Prime Minister Tuilaepa Dr. Sa'ilele Malielegaoi is on his way to New York to attend the United Nations General Assembly.

He will join other world leaders representing the 193 member states of the organization in the U.S., with their discussions at the summit to revolve around the theme "galvanizing multilateral efforts for poverty eradication, quality education, climate action and inclusion".

The five-day program includes the Climate Action Summit, High-level meeting on universal health coverage, Sustainable Development Goals Summit, High-level dialogue on Financing for Development, High-level meeting to commemorate and promote International Day for the Total Elimination of Nuclear Weapons and the High-level midterm review of the Samoa Pathway.

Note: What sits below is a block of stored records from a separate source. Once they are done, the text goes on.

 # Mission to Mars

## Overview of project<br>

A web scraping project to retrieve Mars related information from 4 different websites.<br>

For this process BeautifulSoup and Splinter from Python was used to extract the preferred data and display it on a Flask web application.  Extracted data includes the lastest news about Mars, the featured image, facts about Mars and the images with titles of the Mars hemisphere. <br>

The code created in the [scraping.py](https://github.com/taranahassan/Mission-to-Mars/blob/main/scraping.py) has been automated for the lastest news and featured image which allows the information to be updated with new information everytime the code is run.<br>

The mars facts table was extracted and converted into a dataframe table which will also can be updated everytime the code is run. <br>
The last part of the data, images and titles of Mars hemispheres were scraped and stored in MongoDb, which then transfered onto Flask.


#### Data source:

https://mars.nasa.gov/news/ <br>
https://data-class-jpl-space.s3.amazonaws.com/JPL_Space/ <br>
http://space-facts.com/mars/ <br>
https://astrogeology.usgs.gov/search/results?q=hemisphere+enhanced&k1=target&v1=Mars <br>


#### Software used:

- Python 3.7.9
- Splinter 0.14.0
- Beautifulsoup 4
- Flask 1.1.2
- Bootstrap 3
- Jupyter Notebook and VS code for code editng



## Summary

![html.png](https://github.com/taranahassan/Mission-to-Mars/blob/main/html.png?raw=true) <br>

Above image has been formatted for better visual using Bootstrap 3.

Every year in September, all the Members meet in this unique forum at Headquarters in New York for the General Assembly session. The general debate of the U.N. General Assembly opens on Tuesday, September 24. 

The Climate Action Summit 2019 will discuss the impact of climate change globally and its adverse effects on populations around the world.

“Climate change is disrupting national economies, costing us dearly today and even more tomorrow. But there is a growing recognition that affordable, scalable solutions are available now that will enable us all to leapfrog to cleaner, more resilient economies,” report said.

“Global emissions are reaching record levels and show no sign of peaking. The last four years were the four hottest on record, and winter temperatures in the Arctic have risen by 3°C since 1990. Sea levels are rising, coral reefs are dying, and we are starting to see the life-threatening impact of climate change on health, through air pollution, heatwaves and risks to food security.”

The latest analysis shows that if nations act now, it can reduce carbon emissions within 12 years and hold the increase in the global average temperature to well below 2°C and even, as asked by the latest science, to 1.5°C above pre-industrial levels.

U.N. Secretary-General, António Guterres, appealed to world leaders to have concrete and realistic plans to enhance their nationally determined contributions by 2020, in line with reducing greenhouse gas emissions by 45 per cent over the next decade, and to net zero emissions by 2050.